Collected data:
========================================
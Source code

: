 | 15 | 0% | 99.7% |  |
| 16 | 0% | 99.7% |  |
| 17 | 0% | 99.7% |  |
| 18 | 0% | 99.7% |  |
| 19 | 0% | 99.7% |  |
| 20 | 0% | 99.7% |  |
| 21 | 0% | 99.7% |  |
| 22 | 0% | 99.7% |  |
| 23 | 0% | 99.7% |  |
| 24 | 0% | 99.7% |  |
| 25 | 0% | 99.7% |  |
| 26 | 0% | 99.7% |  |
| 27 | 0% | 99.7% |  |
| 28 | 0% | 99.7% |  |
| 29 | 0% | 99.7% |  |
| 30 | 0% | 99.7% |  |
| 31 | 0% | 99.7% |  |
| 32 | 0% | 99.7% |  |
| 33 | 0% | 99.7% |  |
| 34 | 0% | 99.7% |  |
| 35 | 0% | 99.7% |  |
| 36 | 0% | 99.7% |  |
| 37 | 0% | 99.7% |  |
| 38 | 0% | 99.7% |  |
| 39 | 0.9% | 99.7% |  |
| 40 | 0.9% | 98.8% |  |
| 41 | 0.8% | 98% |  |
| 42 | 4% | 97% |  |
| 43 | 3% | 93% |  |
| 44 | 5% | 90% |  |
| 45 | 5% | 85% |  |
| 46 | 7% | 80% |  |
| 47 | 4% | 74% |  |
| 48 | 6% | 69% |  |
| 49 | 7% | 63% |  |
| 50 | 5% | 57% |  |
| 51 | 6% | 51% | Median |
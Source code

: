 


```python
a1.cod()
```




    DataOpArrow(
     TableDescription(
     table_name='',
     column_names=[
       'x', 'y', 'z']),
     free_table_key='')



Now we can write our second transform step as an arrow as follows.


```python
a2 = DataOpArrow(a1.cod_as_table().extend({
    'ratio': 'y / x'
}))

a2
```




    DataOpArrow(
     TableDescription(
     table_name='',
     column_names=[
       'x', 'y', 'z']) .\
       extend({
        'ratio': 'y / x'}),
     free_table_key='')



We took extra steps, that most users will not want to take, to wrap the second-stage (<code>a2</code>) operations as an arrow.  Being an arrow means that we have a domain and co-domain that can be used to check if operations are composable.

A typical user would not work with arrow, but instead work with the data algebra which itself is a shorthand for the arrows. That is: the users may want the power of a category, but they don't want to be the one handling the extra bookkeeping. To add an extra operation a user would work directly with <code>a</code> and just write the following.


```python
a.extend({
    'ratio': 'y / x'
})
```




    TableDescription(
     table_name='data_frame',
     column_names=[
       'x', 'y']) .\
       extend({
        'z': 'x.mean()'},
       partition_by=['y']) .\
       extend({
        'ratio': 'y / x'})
========================================
Task objective> Produce an exact copy of each line from the one holding "44 | 5% | 90%" through the last line of the records, both included, and nothing more.

Task output>
| 44 | 5% | 90% |  |
| 45 | 5% | 85% |  |
| 46 | 7% | 80% |  |
| 47 | 4% | 74% |  |
| 48 | 6% | 69% |  |
| 49 | 7% | 63% |  |
| 50 | 5% | 57% |  |
| 51 | 6% | 51% | Median |
Source code

: 


```python
a1.cod()
```




    DataOpArrow(
     TableDescription(
     table_name='',
     column_names=[
       'x', 'y', 'z']),
     free_table_key='')



Now we can write our second transform step as an arrow as follows.


```python
a2 = DataOpArrow(a1.cod_as_table().extend({
    'ratio': 'y / x'
}))

a2
```




    DataOpArrow(
     TableDescription(
     table_name='',
     column_names=[
       'x', 'y', 'z']) .\
       extend({
        'ratio': 'y / x'}),
     free_table_key='')



We took extra steps, that most users will not want to take, to wrap the second-stage (<code>a2</code>) operations as an arrow.  Being an arrow means that we have a domain and co-domain that can be used to check if operations are composable.

A typical user would not work with arrow, but instead work with the data algebra which itself is a shorthand for the arrows. That is: the users may want the power of a category, but they don't want to be the one handling the extra bookkeeping. To add an extra operation a user would work directly with <code>a</code> and just write the following.


```python
a.extend({
    'ratio': 'y / x'
})
```




    TableDescription(
     table_name='data_frame',
     column_names=[
       'x', 'y']) .\
       extend({
        'z': 'x.mean()'},
       partition_by=['y']) .\
       extend({
        'ratio': 'y / x'})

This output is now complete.